Lambs

Home > Other > Lambs > Page 18
Lambs Page 18

by Michael Louis Calvillo


  The strength required to drive the blade into the heart.

  The positioning of the point upon the jugular to draw forth the blood for drinking.

  Guiding said blood into the chalice.

  And on and on, her thoughts spun, but she never, not once, felt a lack of confidence. Yesterday it would have been a different story, but (and she could barely believe it), the Elders were right. Rumination changed you. It really worked. It connected her with the Lord Father and generation upon generation of her people in a way that she could have never imagined.

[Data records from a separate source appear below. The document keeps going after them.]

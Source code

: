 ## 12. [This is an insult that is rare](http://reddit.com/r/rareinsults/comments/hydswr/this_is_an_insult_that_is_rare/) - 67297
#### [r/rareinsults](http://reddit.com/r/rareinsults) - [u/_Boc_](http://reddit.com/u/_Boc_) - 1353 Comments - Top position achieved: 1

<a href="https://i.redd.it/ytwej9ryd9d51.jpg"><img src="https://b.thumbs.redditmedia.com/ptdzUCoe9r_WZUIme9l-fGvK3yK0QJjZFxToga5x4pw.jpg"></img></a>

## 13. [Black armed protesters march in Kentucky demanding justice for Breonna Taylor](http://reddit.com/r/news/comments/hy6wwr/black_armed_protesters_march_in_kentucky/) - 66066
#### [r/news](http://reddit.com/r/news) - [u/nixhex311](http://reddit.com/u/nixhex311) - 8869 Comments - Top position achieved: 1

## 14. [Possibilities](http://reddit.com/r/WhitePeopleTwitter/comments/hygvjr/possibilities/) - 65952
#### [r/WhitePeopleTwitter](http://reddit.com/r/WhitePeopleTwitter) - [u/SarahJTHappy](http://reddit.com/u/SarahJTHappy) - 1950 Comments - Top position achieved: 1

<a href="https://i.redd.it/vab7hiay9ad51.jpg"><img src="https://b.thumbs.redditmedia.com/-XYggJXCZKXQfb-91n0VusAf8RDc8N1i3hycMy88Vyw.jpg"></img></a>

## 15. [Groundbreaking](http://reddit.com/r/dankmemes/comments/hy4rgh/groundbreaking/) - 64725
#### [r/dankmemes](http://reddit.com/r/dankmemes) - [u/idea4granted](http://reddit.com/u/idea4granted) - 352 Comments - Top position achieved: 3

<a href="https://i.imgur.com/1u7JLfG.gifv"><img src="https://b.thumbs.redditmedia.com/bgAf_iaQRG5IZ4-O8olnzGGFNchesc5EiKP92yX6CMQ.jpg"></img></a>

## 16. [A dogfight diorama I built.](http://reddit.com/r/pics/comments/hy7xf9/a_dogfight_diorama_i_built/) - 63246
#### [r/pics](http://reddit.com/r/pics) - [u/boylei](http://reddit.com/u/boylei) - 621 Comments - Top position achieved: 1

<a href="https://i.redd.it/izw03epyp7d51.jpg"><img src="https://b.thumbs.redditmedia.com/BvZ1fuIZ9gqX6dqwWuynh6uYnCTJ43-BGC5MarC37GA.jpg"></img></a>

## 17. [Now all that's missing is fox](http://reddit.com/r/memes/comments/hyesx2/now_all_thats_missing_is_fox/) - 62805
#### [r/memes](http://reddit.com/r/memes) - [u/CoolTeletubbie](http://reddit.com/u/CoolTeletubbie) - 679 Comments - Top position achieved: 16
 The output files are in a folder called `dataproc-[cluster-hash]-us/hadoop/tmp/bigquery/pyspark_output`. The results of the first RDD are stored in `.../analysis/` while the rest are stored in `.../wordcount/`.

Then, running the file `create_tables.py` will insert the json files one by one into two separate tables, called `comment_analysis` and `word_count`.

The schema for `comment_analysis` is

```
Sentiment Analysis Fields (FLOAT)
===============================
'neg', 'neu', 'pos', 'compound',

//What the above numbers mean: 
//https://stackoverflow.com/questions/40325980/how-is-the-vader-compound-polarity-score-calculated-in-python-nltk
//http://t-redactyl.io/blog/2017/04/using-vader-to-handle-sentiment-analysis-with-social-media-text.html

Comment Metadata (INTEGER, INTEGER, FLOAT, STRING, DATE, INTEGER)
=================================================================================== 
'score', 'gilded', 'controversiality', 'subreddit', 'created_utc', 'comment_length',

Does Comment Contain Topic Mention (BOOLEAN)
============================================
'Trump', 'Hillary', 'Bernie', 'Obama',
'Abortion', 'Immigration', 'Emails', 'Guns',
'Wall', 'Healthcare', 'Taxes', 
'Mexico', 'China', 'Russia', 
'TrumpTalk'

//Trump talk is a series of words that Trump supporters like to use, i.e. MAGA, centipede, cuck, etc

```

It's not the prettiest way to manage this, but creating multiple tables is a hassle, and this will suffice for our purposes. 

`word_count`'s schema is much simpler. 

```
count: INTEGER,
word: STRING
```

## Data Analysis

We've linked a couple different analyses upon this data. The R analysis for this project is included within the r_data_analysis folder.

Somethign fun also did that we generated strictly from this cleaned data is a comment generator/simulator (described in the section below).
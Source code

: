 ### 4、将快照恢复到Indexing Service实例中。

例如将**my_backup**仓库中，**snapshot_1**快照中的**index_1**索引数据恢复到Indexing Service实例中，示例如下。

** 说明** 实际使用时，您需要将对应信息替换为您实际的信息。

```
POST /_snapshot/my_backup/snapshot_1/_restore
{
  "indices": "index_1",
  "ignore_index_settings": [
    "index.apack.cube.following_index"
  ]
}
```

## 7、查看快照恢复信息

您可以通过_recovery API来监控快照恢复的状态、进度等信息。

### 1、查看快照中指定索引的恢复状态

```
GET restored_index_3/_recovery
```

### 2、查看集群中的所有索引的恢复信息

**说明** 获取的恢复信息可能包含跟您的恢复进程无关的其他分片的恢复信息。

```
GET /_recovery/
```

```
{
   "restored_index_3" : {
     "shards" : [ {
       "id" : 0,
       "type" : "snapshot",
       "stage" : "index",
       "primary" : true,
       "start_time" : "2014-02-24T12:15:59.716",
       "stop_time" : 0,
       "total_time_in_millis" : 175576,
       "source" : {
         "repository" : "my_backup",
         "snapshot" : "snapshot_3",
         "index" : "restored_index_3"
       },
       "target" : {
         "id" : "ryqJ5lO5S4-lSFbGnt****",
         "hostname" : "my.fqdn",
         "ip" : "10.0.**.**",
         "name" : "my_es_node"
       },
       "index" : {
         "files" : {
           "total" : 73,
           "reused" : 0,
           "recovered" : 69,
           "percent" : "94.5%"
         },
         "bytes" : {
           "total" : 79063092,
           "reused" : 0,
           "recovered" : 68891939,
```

  All her life Melanie said the prayers and followed the rules, but she had always thought that everybody around her was faking their way through rituals, the years having brainwashed them into compliant sheep. But now, on the verge of becoming a full-fledged priestess, she understood. They were connected. This was no bullshit. And she believed stronger than she ever had in her entire life.

  It was an incredible feeling to trade tentative faith for resolute belief.

  * * *

  The mouth of the Blood Chamber yawned blood-red and shadowy at the end of the hallway. The effect was achieved using candlelight and filters and it did an excellent job of setting the scene. The sixteen other times Melanie had marched with the congregation into the Blood Chamber (well the past few anyway) she had been keenly aware of theatrics. Her teenage mind found it all a bit cheesy. The chanting, the dark robes, the dramatic lighting, she was unimpressed with the man-behind-the-curtain spectacle and was beginning to think her church, like everybody else’s church was a joke.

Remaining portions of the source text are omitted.